§ Task item
Please state how many lines below include the word "Нужно"; the reply should be the number only.

§ Dataset records
· · · · · · ·

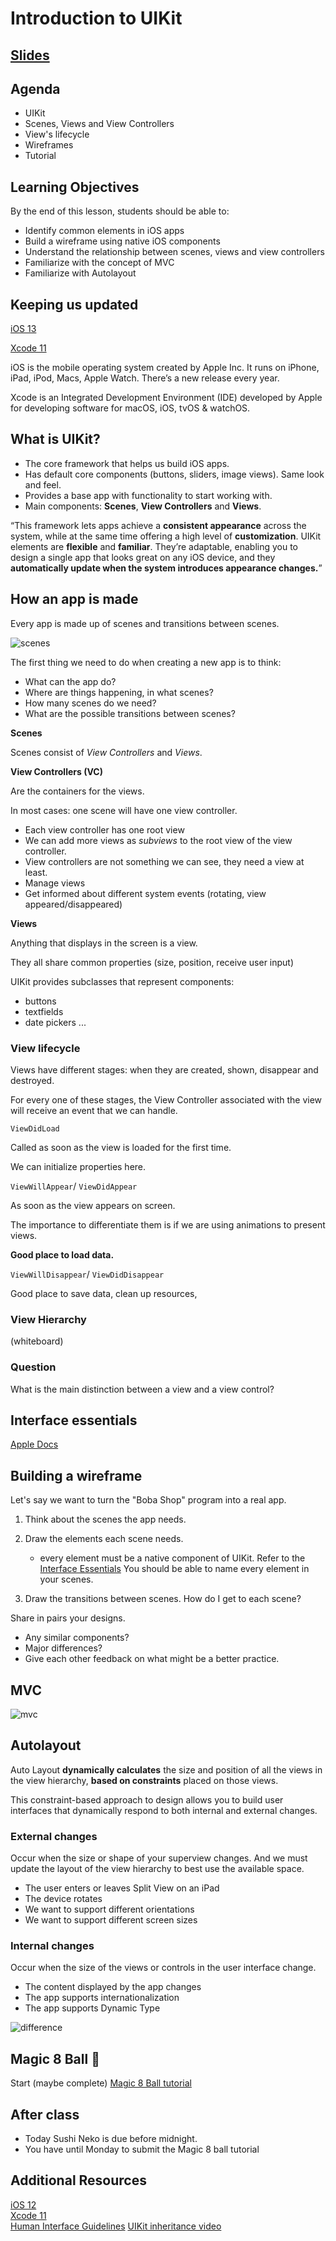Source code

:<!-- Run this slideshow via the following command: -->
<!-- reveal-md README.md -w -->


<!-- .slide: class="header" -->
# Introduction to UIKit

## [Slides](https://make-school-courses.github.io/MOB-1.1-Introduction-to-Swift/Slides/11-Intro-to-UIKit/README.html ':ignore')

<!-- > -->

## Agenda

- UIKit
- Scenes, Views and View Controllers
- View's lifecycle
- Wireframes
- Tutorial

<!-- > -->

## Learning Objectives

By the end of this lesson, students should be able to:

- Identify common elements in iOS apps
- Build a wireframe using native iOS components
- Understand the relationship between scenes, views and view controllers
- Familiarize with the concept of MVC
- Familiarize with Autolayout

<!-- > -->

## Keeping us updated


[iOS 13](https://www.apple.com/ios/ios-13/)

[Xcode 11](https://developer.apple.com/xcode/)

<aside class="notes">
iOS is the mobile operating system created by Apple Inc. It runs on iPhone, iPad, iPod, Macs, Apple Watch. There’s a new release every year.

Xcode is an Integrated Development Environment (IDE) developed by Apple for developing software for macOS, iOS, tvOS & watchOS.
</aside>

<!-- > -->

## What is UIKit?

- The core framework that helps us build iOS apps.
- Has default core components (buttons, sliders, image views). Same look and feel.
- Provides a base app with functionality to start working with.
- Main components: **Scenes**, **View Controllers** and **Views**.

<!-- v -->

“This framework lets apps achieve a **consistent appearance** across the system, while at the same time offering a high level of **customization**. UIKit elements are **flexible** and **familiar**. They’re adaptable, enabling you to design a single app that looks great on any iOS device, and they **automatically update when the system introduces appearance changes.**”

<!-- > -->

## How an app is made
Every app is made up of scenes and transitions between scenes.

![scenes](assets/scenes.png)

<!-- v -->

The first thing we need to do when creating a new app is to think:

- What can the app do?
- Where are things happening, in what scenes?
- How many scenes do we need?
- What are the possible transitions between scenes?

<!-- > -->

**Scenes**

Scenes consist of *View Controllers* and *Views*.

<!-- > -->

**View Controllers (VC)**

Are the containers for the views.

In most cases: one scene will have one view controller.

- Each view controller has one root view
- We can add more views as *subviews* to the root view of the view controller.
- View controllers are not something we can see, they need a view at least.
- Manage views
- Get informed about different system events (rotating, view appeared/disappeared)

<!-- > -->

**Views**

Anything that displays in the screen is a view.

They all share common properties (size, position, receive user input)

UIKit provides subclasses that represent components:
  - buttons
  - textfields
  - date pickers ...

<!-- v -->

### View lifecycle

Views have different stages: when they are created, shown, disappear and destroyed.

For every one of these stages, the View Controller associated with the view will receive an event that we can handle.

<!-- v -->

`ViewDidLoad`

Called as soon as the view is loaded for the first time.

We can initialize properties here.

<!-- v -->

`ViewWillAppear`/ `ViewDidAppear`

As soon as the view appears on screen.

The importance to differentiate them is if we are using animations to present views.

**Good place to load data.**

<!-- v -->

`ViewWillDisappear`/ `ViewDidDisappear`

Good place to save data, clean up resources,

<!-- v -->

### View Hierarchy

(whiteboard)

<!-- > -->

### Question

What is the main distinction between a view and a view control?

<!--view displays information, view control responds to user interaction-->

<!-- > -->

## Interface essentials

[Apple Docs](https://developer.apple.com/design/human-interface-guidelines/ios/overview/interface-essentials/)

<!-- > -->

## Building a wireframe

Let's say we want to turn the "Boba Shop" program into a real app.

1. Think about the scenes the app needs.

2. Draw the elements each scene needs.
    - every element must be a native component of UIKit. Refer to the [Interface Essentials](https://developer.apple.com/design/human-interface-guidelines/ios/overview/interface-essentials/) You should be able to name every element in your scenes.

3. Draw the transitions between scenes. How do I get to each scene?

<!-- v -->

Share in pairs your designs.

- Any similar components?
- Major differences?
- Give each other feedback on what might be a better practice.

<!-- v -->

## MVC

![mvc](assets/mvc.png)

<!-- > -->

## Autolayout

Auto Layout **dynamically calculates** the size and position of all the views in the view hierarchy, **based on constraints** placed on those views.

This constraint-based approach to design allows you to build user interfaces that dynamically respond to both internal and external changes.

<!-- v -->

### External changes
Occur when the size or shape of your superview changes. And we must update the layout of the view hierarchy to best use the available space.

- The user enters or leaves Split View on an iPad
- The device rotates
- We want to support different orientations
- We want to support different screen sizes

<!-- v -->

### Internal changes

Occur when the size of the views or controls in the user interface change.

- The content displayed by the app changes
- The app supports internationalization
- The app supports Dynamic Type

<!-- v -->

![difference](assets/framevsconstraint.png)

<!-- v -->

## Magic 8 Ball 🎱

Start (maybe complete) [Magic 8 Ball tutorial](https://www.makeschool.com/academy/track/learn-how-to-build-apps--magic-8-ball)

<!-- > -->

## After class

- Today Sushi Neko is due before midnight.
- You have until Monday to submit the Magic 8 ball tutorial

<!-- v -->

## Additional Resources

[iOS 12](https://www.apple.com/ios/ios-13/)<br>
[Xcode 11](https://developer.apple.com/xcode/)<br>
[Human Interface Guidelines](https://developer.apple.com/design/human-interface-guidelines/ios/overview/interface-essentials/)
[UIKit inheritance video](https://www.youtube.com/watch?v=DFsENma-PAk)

· · · · · · ·

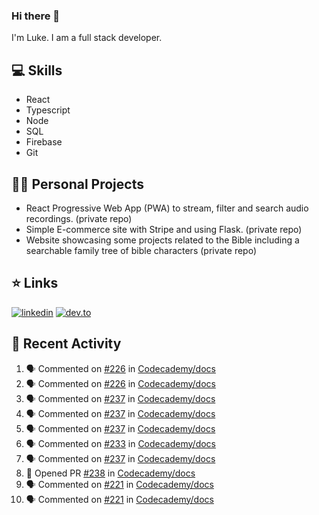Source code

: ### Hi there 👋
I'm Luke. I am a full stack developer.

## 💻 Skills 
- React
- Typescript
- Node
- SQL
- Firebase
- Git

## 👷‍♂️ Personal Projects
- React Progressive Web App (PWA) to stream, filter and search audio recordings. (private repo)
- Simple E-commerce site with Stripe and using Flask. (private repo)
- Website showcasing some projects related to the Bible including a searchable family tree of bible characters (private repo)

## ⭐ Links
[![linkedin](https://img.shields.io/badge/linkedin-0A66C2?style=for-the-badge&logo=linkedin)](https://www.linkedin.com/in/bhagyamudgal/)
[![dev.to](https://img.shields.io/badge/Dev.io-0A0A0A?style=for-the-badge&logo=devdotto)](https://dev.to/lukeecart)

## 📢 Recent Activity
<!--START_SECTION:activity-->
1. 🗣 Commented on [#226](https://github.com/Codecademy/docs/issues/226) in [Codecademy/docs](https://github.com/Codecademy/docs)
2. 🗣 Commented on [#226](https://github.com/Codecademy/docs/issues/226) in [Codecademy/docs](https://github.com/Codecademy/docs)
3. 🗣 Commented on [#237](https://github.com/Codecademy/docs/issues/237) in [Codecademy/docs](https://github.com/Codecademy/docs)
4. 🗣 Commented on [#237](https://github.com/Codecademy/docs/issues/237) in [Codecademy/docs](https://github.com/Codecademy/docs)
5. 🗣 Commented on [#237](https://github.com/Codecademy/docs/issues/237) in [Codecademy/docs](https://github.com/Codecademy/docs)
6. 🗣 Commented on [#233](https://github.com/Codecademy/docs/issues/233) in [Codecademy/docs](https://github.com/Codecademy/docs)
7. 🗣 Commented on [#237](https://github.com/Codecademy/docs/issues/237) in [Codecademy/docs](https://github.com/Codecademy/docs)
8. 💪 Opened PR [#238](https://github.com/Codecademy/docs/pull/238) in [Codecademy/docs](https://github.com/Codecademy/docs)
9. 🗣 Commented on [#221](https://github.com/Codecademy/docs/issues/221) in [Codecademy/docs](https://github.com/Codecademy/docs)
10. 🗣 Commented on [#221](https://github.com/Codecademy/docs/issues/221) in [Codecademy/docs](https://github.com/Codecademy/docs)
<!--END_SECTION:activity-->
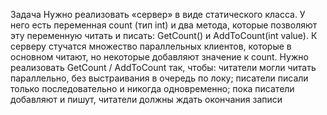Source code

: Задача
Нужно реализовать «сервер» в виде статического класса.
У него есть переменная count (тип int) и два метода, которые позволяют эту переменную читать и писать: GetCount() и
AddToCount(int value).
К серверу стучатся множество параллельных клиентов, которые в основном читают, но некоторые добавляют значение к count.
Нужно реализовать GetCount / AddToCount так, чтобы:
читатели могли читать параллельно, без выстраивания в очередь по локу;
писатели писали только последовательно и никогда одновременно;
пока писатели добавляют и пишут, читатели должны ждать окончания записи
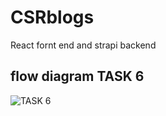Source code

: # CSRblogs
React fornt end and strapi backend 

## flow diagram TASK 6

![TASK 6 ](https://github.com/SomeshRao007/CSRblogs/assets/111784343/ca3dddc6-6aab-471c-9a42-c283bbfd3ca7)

· · · · · · ·

§ Answer to this problem
2